Od poniedziałku w kieleckim klubie, który rzutem na taśmę zapewnił sobie utrzymanie w ekstraklasie, roi się od testowanych zawodniczek. Dwa dni temu do Kielc przyjechały cztery szczypiornistki. Trzy z nich działacze klubu chcą zatrzymać. - Wszystko idzie w dobrym kierunku. Po wstępnych rozmowach dziewczyny są zainteresowane grą u nas. Najbliżej podpisania kontraktów są Katarzyna Stradomska, Paulina Kozieł i Paulina Leszczyńska - informuje Grzegorz Boszczyk, wiceprezes ds. sportowych KSS-u.
W środę do swoich umiejętności próbowała przekonać kolejna testowana zawodniczka. To Mariola Wiertelak, młodzieżowa reprezentantka Polski, grająca ostatnio w SMS Gliwice. Uznawana za jedną z najszybszych skrzydłowych w kraju, filigranowa zawodniczka pozostawiła po sobie dobre wrażenie. - Żywe srebro - zachwalał szkoleniowiec KSS-u, Marek Smolarczyk. Decyzja co do jej przydatności w zespole, a także testowanej w poniedziałek Litwinki Sandry Ruginyte ma zapaść jeszcze w tym tygodniu.

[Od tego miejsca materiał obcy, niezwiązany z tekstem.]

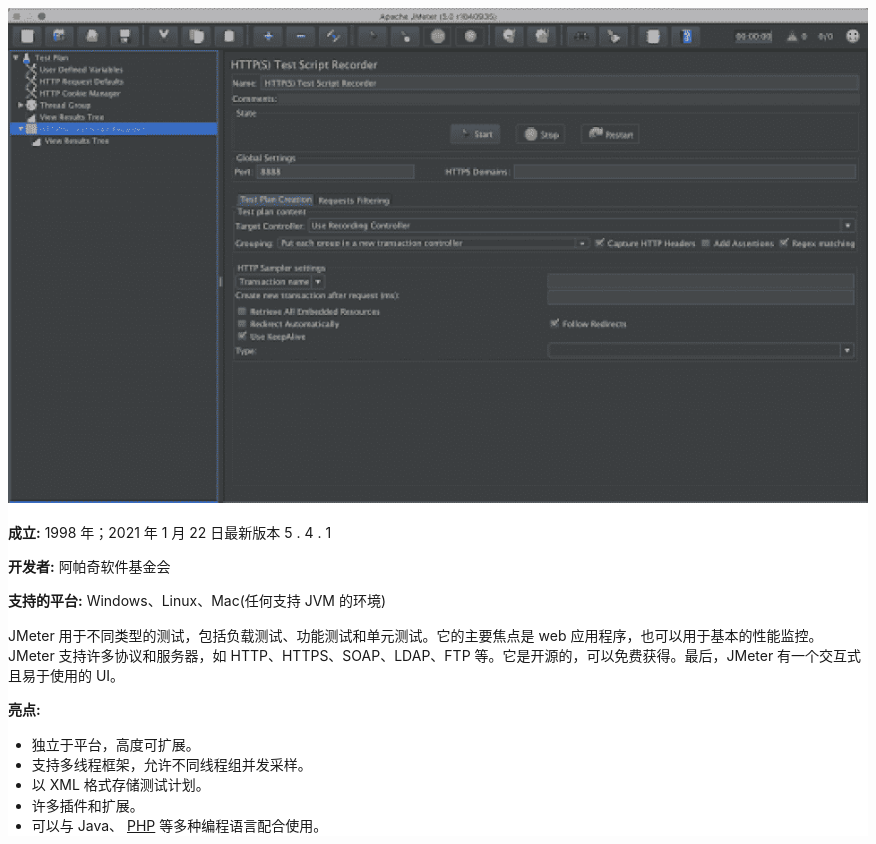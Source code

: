 [**![JMeter](img/01389f07a5e89a7f5f73b6a0dca714ae.png)**](https://jmeter.apache.org/)

**成立:** 1998 年；2021 年 1 月 22 日最新版本 5 . 4 . 1

**开发者:** 阿帕奇软件基金会

**支持的平台:** Windows、Linux、Mac(任何支持 JVM 的环境)

JMeter 用于不同类型的测试，包括负载测试、功能测试和单元测试。它的主要焦点是 web 应用程序，也可以用于基本的性能监控。JMeter 支持许多协议和服务器，如 HTTP、HTTPS、SOAP、LDAP、FTP 等。它是开源的，可以免费获得。最后，JMeter 有一个交互式且易于使用的 UI。

**亮点:**

*   独立于平台，高度可扩展。
*   支持多线程框架，允许不同线程组并发采样。
*   以 XML 格式存储测试计划。
*   许多插件和扩展。
*   可以与 Java、 [PHP](https://hackr.io/tutorials/learn-php) 等多种编程语言配合使用。
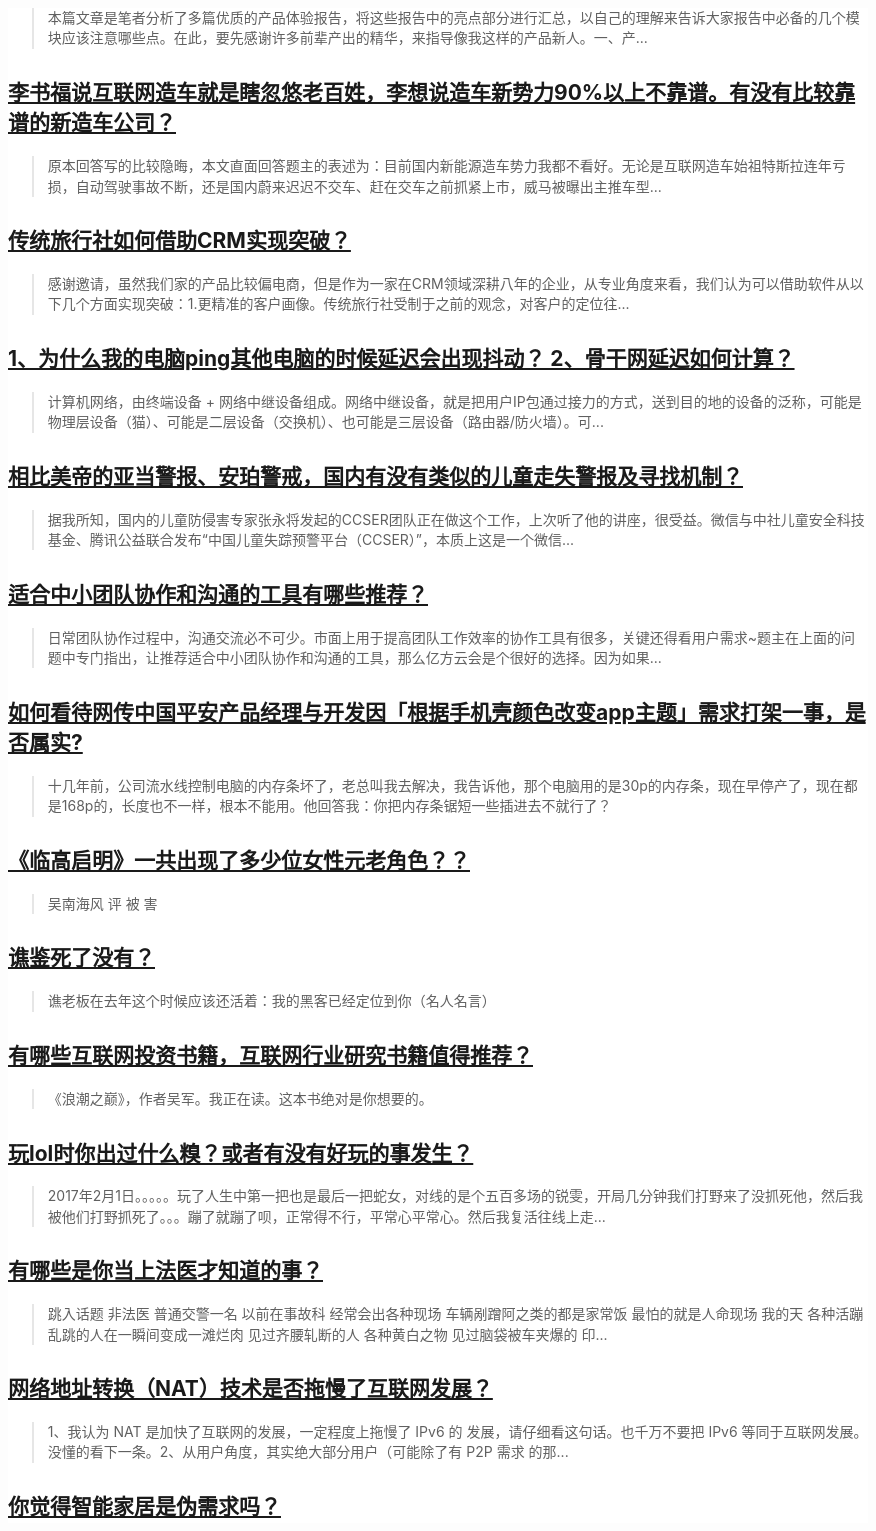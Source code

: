  > 本篇文章是笔者分析了多篇优质的产品体验报告，将这些报告中的亮点部分进行汇总，以自己的理解来告诉大家报告中必备的几个模块应该注意哪些点。在此，要先感谢许多前辈产出的精华，来指导像我这样的产品新人。一、产...
 ## [李书福说互联网造车就是瞎忽悠老百姓，李想说造车新势力90%以上不靠谱。有没有比较靠谱的新造车公司？](https://www.zhihu.com/question/275719963)
 > 原本回答写的比较隐晦，本文直面回答题主的表述为：目前国内新能源造车势力我都不看好。无论是互联网造车始祖特斯拉连年亏损，自动驾驶事故不断，还是国内蔚来迟迟不交车、赶在交车之前抓紧上市，威马被曝出主推车型...
 ## [传统旅行社如何借助CRM实现突破？](https://www.zhihu.com/question/65371996)
 > 感谢邀请，虽然我们家的产品比较偏电商，但是作为一家在CRM领域深耕八年的企业，从专业角度来看，我们认为可以借助软件从以下几个方面实现突破：1.更精准的客户画像。传统旅行社受制于之前的观念，对客户的定位往...
 ## [1、为什么我的电脑ping其他电脑的时候延迟会出现抖动？ 2、骨干网延迟如何计算？](https://www.zhihu.com/question/68128748)
 > 计算机网络，由终端设备 + 网络中继设备组成。网络中继设备，就是把用户IP包通过接力的方式，送到目的地的设备的泛称，可能是物理层设备（猫）、可能是二层设备（交换机）、也可能是三层设备（路由器/防火墙）。可...
 ## [相比美帝的亚当警报、安珀警戒，国内有没有类似的儿童走失警报及寻找机制？](https://www.zhihu.com/question/26019791)
 > 据我所知，国内的儿童防侵害专家张永将发起的CCSER团队正在做这个工作，上次听了他的讲座，很受益。微信与中社儿童安全科技基金、腾讯公益联合发布“中国儿童失踪预警平台（CCSER）”，本质上这是一个微信...
 ## [适合中小团队协作和沟通的工具有哪些推荐？](https://www.zhihu.com/question/41900639)
 > 日常团队协作过程中，沟通交流必不可少。市面上用于提高团队工作效率的协作工具有很多，关键还得看用户需求~题主在上面的问题中专门指出，让推荐适合中小团队协作和沟通的工具，那么亿方云会是个很好的选择。因为如果...
 ## [如何看待网传中国平安产品经理与开发因「根据手机壳颜色改变app主题」需求打架一事，是否属实?](https://www.zhihu.com/question/288081217)
 > 十几年前，公司流水线控制电脑的内存条坏了，老总叫我去解决，我告诉他，那个电脑用的是30p的内存条，现在早停产了，现在都是168p的，长度也不一样，根本不能用。他回答我：你把内存条锯短一些插进去不就行了？
 ## [《临高启明》一共出现了多少位女性元老角色？？](https://www.zhihu.com/question/60960505)
 > 吴南海风 评 被 害
 ## [谯鉴死了没有？](https://www.zhihu.com/question/47217358)
 > 谯老板在去年这个时候应该还活着：我的黑客已经定位到你（名人名言）
 ## [有哪些互联网投资书籍，互联网行业研究书籍值得推荐？](https://www.zhihu.com/question/20290669)
 > 《浪潮之巅》，作者吴军。我正在读。这本书绝对是你想要的。
 ## [玩lol时你出过什么糗？或者有没有好玩的事发生？](https://www.zhihu.com/question/49034810)
 > 2017年2月1日。。。。。玩了人生中第一把也是最后一把蛇女，对线的是个五百多场的锐雯，开局几分钟我们打野来了没抓死他，然后我被他们打野抓死了。。。蹦了就蹦了呗，正常得不行，平常心平常心。然后我复活往线上走...
 ## [有哪些是你当上法医才知道的事？](https://www.zhihu.com/question/279886796)
 > 跳入话题 非法医 普通交警一名 以前在事故科 经常会出各种现场 车辆剐蹭阿之类的都是家常饭 最怕的就是人命现场 我的天 各种活蹦乱跳的人在一瞬间变成一滩烂肉 见过齐腰轧断的人 各种黄白之物 见过脑袋被车夹爆的 印...
 ## [网络地址转换（NAT）技术是否拖慢了互联网发展？](https://www.zhihu.com/question/282820357)
 > 1、我认为 NAT 是加快了互联网的发展，一定程度上拖慢了 IPv6 的 发展，请仔细看这句话。也千万不要把 IPv6 等同于互联网发展。没懂的看下一条。2、从用户角度，其实绝大部分用户（可能除了有 P2P 需求 的那...
 ## [你觉得智能家居是伪需求吗？](https://www.zhihu.com/question/290416248)
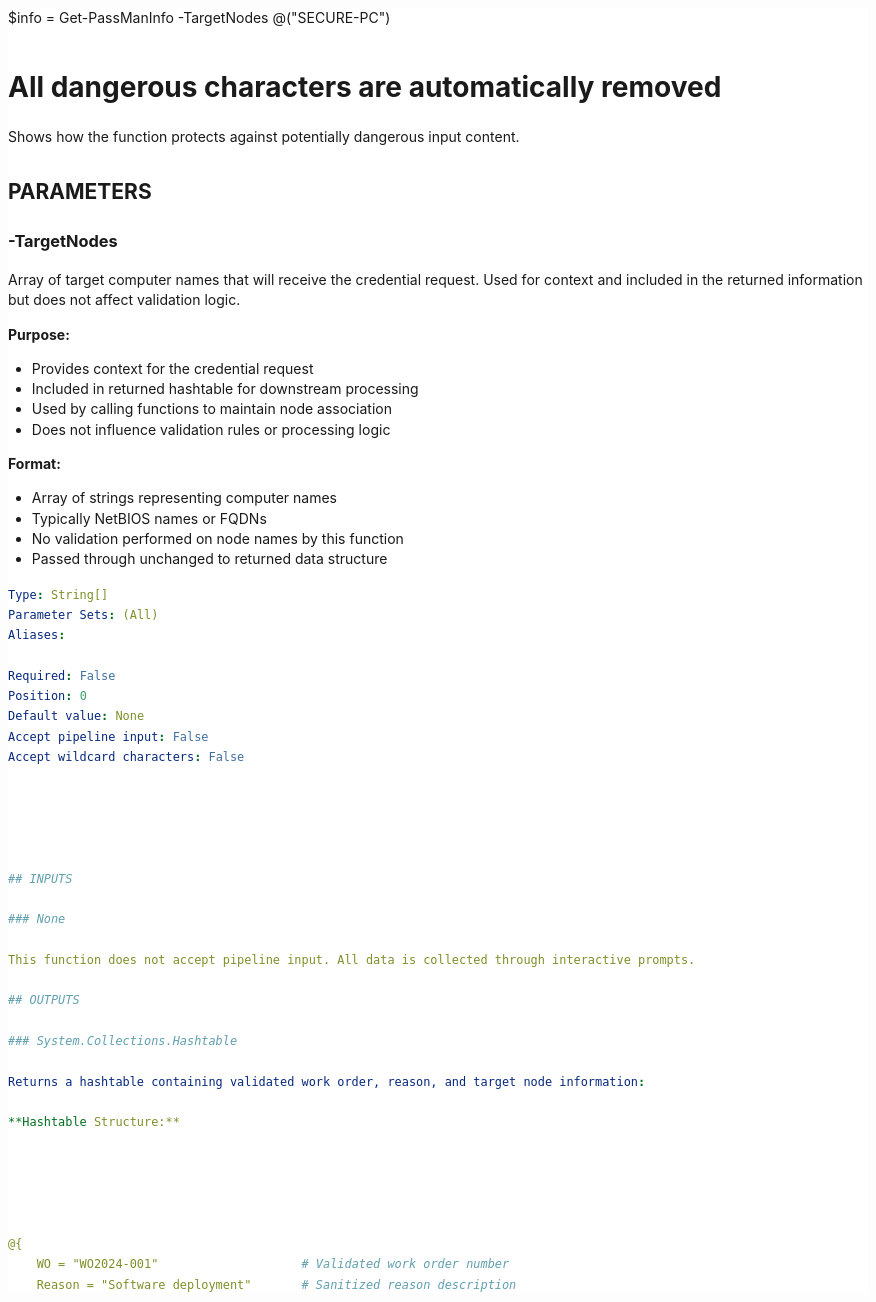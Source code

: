 $info = Get-PassManInfo -TargetNodes @("SECURE-PC")
# All dangerous characters are automatically removed





Shows how the function protects against potentially dangerous input content.

## PARAMETERS

### -TargetNodes

Array of target computer names that will receive the credential request. Used for context and included in the returned information but does not affect validation logic.

**Purpose:**

- Provides context for the credential request
- Included in returned hashtable for downstream processing
- Used by calling functions to maintain node association
- Does not influence validation rules or processing logic

**Format:**

- Array of strings representing computer names
- Typically NetBIOS names or FQDNs
- No validation performed on node names by this function
- Passed through unchanged to returned data structure

```yaml
Type: String[]
Parameter Sets: (All)
Aliases:

Required: False
Position: 0
Default value: None
Accept pipeline input: False
Accept wildcard characters: False





## INPUTS

### None

This function does not accept pipeline input. All data is collected through interactive prompts.

## OUTPUTS

### System.Collections.Hashtable

Returns a hashtable containing validated work order, reason, and target node information:

**Hashtable Structure:**





@{
    WO = "WO2024-001"                    # Validated work order number
    Reason = "Software deployment"       # Sanitized reason description  
```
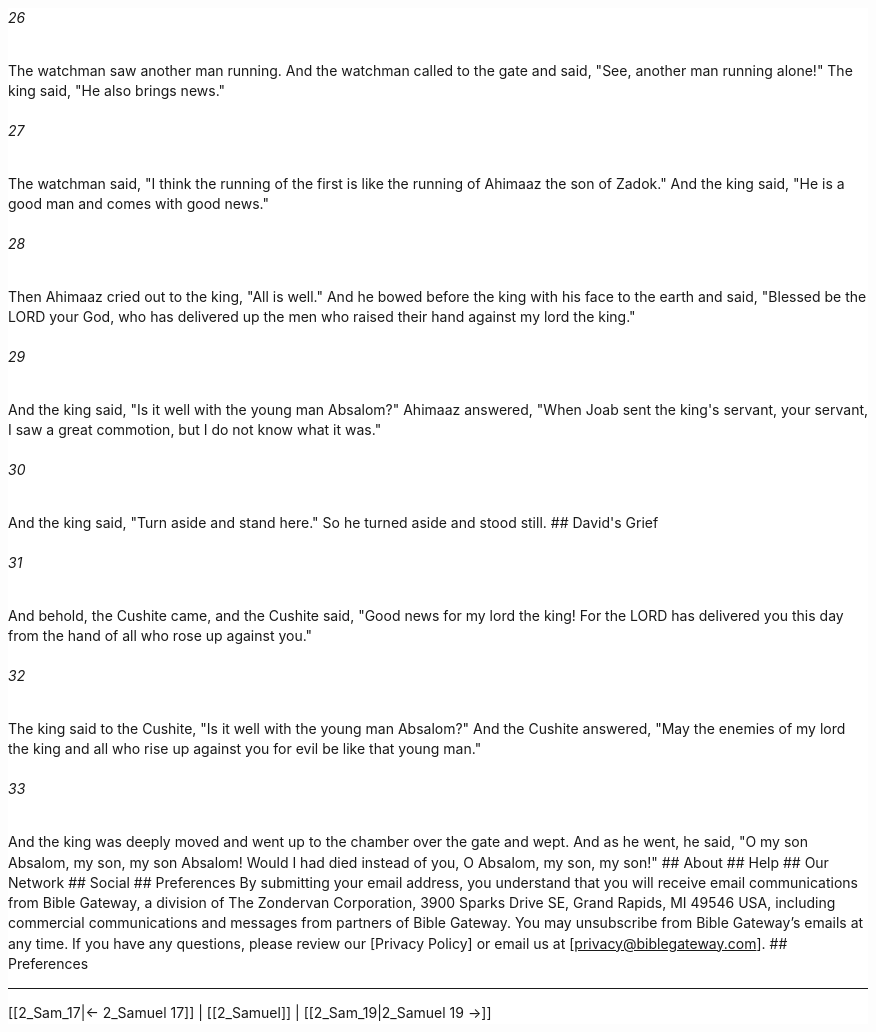 ###### 26 
The watchman saw another man running. And the watchman called to the gate and said, "See, another man running alone!" The king said, "He also brings news." 

###### 27 
The watchman said, "I think the running of the first is like the running of Ahimaaz the son of Zadok." And the king said, "He is a good man and comes with good news." 

###### 28 
Then Ahimaaz cried out to the king, "All is well." And he bowed before the king with his face to the earth and said, "Blessed be the LORD your God, who has delivered up the men who raised their hand against my lord the king." 

###### 29 
And the king said, "Is it well with the young man Absalom?" Ahimaaz answered, "When Joab sent the king's servant, your servant, I saw a great commotion, but I do not know what it was." 

###### 30 
And the king said, "Turn aside and stand here." So he turned aside and stood still. ## David's Grief 

###### 31 
And behold, the Cushite came, and the Cushite said, "Good news for my lord the king! For the LORD has delivered you this day from the hand of all who rose up against you." 

###### 32 
The king said to the Cushite, "Is it well with the young man Absalom?" And the Cushite answered, "May the enemies of my lord the king and all who rise up against you for evil be like that young man." 

###### 33 
And the king was deeply moved and went up to the chamber over the gate and wept. And as he went, he said, "O my son Absalom, my son, my son Absalom! Would I had died instead of you, O Absalom, my son, my son!" ## About ## Help ## Our Network ## Social ## Preferences By submitting your email address, you understand that you will receive email communications from Bible Gateway, a division of The Zondervan Corporation, 3900 Sparks Drive SE, Grand Rapids, MI 49546 USA, including commercial communications and messages from partners of Bible Gateway. You may unsubscribe from Bible Gateway&rsquo;s emails at any time. If you have any questions, please review our [Privacy Policy] or email us at [privacy@biblegateway.com]. ## Preferences

***

[[2_Sam_17|← 2_Samuel 17]] | [[2_Samuel]] | [[2_Sam_19|2_Samuel 19 →]]
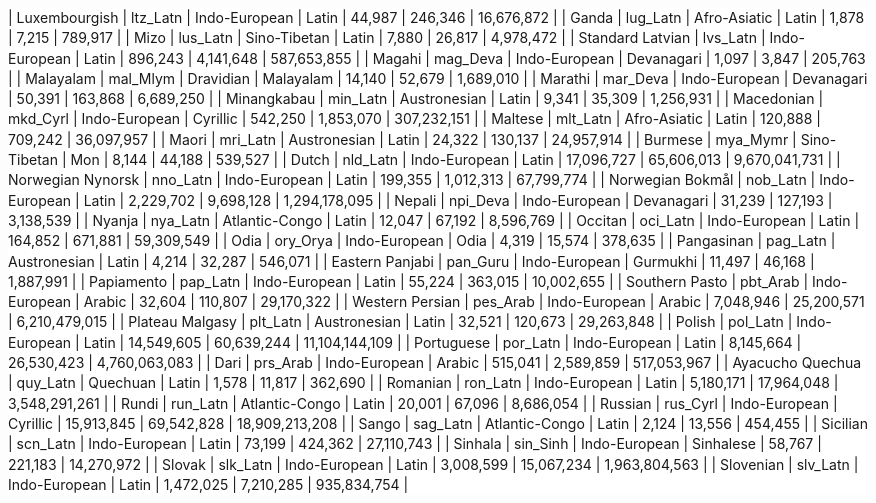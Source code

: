 | Luxembourgish          | ltz_Latn | Indo-European  | Latin      | 44,987     | 246,346     | 16,676,872     |
| Ganda                  | lug_Latn | Afro-Asiatic   | Latin      | 1,878      | 7,215       | 789,917        |
| Mizo                   | lus_Latn | Sino-Tibetan   | Latin      | 7,880      | 26,817      | 4,978,472      |
| Standard Latvian       | lvs_Latn | Indo-European  | Latin      | 896,243    | 4,141,648   | 587,653,855    |
| Magahi                 | mag_Deva | Indo-European  | Devanagari | 1,097      | 3,847       | 205,763        |
| Malayalam              | mal_Mlym | Dravidian      | Malayalam  | 14,140     | 52,679      | 1,689,010      |
| Marathi                | mar_Deva | Indo-European  | Devanagari | 50,391     | 163,868     | 6,689,250      |
| Minangkabau            | min_Latn | Austronesian   | Latin      | 9,341      | 35,309      | 1,256,931      |
| Macedonian             | mkd_Cyrl | Indo-European  | Cyrillic   | 542,250    | 1,853,070   | 307,232,151    |
| Maltese                | mlt_Latn | Afro-Asiatic   | Latin      | 120,888    | 709,242     | 36,097,957     |
| Maori                  | mri_Latn | Austronesian   | Latin      | 24,322     | 130,137     | 24,957,914     |
| Burmese                | mya_Mymr | Sino-Tibetan   | Mon        | 8,144      | 44,188      | 539,527        |
| Dutch                  | nld_Latn | Indo-European  | Latin      | 17,096,727 | 65,606,013  | 9,670,041,731  |
| Norwegian Nynorsk      | nno_Latn | Indo-European  | Latin      | 199,355    | 1,012,313   | 67,799,774     |
| Norwegian Bokmål       | nob_Latn | Indo-European  | Latin      | 2,229,702  | 9,698,128   | 1,294,178,095  |
| Nepali                 | npi_Deva | Indo-European  | Devanagari | 31,239     | 127,193     | 3,138,539      |
| Nyanja                 | nya_Latn | Atlantic-Congo | Latin      | 12,047     | 67,192      | 8,596,769      |
| Occitan                | oci_Latn | Indo-European  | Latin      | 164,852    | 671,881     | 59,309,549     |
| Odia                   | ory_Orya | Indo-European  | Odia       | 4,319      | 15,574      | 378,635        |
| Pangasinan             | pag_Latn | Austronesian   | Latin      | 4,214      | 32,287      | 546,071        |
| Eastern Panjabi        | pan_Guru | Indo-European  | Gurmukhi   | 11,497     | 46,168      | 1,887,991      |
| Papiamento             | pap_Latn | Indo-European  | Latin      | 55,224     | 363,015     | 10,002,655     |
| Southern Pasto         | pbt_Arab | Indo-European  | Arabic     | 32,604     | 110,807     | 29,170,322     |
| Western Persian        | pes_Arab | Indo-European  | Arabic     | 7,048,946  | 25,200,571  | 6,210,479,015  |
| Plateau Malgasy        | plt_Latn | Austronesian   | Latin      | 32,521     | 120,673     | 29,263,848     |
| Polish                 | pol_Latn | Indo-European  | Latin      | 14,549,605 | 60,639,244  | 11,104,144,109 |
| Portuguese             | por_Latn | Indo-European  | Latin      | 8,145,664  | 26,530,423  | 4,760,063,083  |
| Dari                   | prs_Arab | Indo-European  | Arabic     | 515,041    | 2,589,859   | 517,053,967    |
| Ayacucho Quechua       | quy_Latn | Quechuan       | Latin      | 1,578      | 11,817      | 362,690        |
| Romanian               | ron_Latn | Indo-European  | Latin      | 5,180,171  | 17,964,048  | 3,548,291,261  |
| Rundi                  | run_Latn | Atlantic-Congo | Latin      | 20,001     | 67,096      | 8,686,054      |
| Russian                | rus_Cyrl | Indo-European  | Cyrillic   | 15,913,845 | 69,542,828  | 18,909,213,208 |
| Sango                  | sag_Latn | Atlantic-Congo | Latin      | 2,124      | 13,556      | 454,455        |
| Sicilian               | scn_Latn | Indo-European  | Latin      | 73,199     | 424,362     | 27,110,743     |
| Sinhala                | sin_Sinh | Indo-European  | Sinhalese  | 58,767     | 221,183     | 14,270,972     |
| Slovak                 | slk_Latn | Indo-European  | Latin      | 3,008,599  | 15,067,234  | 1,963,804,563  |
| Slovenian              | slv_Latn | Indo-European  | Latin      | 1,472,025  | 7,210,285   | 935,834,754    |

Z kieleckim zespołem pożegnać się może natomiast rozgrywająca Natalia Osiak, która nie do końca przekonała kieleckich włodarzy. Pod znakiem zapytania stoi także dalsza gra w Kielcach innej rozgrywającej, Marty Rosińskiej, której skończył się okres wypożyczenia z Piotrcovii Piotrków Trybunalski.